[Stored data entries]
•••

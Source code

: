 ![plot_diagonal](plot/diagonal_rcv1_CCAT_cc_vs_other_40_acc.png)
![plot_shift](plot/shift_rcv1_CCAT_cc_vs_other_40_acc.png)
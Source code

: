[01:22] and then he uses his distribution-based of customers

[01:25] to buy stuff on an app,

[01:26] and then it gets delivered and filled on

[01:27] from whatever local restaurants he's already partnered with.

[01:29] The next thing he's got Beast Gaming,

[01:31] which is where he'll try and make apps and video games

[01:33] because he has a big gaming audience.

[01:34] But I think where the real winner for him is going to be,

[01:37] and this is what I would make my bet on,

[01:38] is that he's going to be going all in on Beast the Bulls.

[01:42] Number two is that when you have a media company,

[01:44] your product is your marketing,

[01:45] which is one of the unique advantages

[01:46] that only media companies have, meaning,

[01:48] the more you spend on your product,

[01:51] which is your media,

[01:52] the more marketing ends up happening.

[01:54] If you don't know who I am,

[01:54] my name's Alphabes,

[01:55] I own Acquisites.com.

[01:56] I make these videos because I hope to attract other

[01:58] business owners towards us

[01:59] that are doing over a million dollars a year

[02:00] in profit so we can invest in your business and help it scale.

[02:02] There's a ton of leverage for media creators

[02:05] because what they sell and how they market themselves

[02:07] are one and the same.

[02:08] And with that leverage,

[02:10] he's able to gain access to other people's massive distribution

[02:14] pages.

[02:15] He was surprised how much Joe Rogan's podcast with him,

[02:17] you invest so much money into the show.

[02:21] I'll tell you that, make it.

•••

## TASK BRIEF
All of the data is to be transcribed exactly as written.

## WRITTEN REPLY
Source code

: ![plot_diagonal](plot/diagonal_rcv1_CCAT_cc_vs_other_40_acc.png)
![plot_shift](plot/shift_rcv1_CCAT_cc_vs_other_40_acc.png)
Source code

:[01:22] and then he uses his distribution-based of customers

[01:25] to buy stuff on an app,

[01:26] and then it gets delivered and filled on

[01:27] from whatever local restaurants he's already partnered with.

[01:29] The next thing he's got Beast Gaming,

[01:31] which is where he'll try and make apps and video games

[01:33] because he has a big gaming audience.

[01:34] But I think where the real winner for him is going to be,

[01:37] and this is what I would make my bet on,

[01:38] is that he's going to be going all in on Beast the Bulls.

[01:42] Number two is that when you have a media company,

[01:44] your product is your marketing,

[01:45] which is one of the unique advantages

[01:46] that only media companies have, meaning,

[01:48] the more you spend on your product,

[01:51] which is your media,

[01:52] the more marketing ends up happening.

[01:54] If you don't know who I am,

[01:54] my name's Alphabes,

[01:55] I own Acquisites.com.

[01:56] I make these videos because I hope to attract other

[01:58] business owners towards us

[01:59] that are doing over a million dollars a year

[02:00] in profit so we can invest in your business and help it scale.

[02:02] There's a ton of leverage for media creators

[02:05] because what they sell and how they market themselves

[02:07] are one and the same.

[02:08] And with that leverage,

[02:10] he's able to gain access to other people's massive distribution

[02:14] pages.

[02:15] He was surprised how much Joe Rogan's podcast with him,

[02:17] you invest so much money into the show.

[02:21] I'll tell you that, make it.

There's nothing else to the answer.